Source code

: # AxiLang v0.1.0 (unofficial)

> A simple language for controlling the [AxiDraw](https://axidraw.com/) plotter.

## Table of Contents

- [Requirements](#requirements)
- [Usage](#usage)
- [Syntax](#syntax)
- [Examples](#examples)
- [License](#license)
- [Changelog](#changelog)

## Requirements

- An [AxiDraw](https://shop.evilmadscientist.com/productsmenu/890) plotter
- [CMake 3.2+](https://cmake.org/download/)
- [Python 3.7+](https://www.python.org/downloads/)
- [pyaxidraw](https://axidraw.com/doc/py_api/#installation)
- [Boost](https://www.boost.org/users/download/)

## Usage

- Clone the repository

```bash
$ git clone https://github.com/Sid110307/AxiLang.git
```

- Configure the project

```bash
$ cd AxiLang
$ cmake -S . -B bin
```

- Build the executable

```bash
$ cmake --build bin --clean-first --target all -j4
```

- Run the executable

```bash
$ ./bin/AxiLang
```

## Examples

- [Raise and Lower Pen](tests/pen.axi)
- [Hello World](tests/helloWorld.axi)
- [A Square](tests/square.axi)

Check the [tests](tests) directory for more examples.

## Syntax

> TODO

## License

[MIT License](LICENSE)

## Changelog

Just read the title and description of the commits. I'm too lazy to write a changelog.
┄┄┄┄┄┄┄┄┄┄┄┄┄┄┄┄┄┄┄┄
Please, starting with the first line of the material above, write out each line exactly and finish on the line that includes "- Clone the repository".

Source code

: # AxiLang v0.1.0 (unofficial)

> A simple language for controlling the [AxiDraw](https://axidraw.com/) plotter.

## Table of Contents

- [Requirements](#requirements)
- [Usage](#usage)
- [Syntax](#syntax)
- [Examples](#examples)
- [License](#license)
- [Changelog](#changelog)

## Requirements

- An [AxiDraw](https://shop.evilmadscientist.com/productsmenu/890) plotter
- [CMake 3.2+](https://cmake.org/download/)
- [Python 3.7+](https://www.python.org/downloads/)
- [pyaxidraw](https://axidraw.com/doc/py_api/#installation)
- [Boost](https://www.boost.org/users/download/)

## Usage

- Clone the repository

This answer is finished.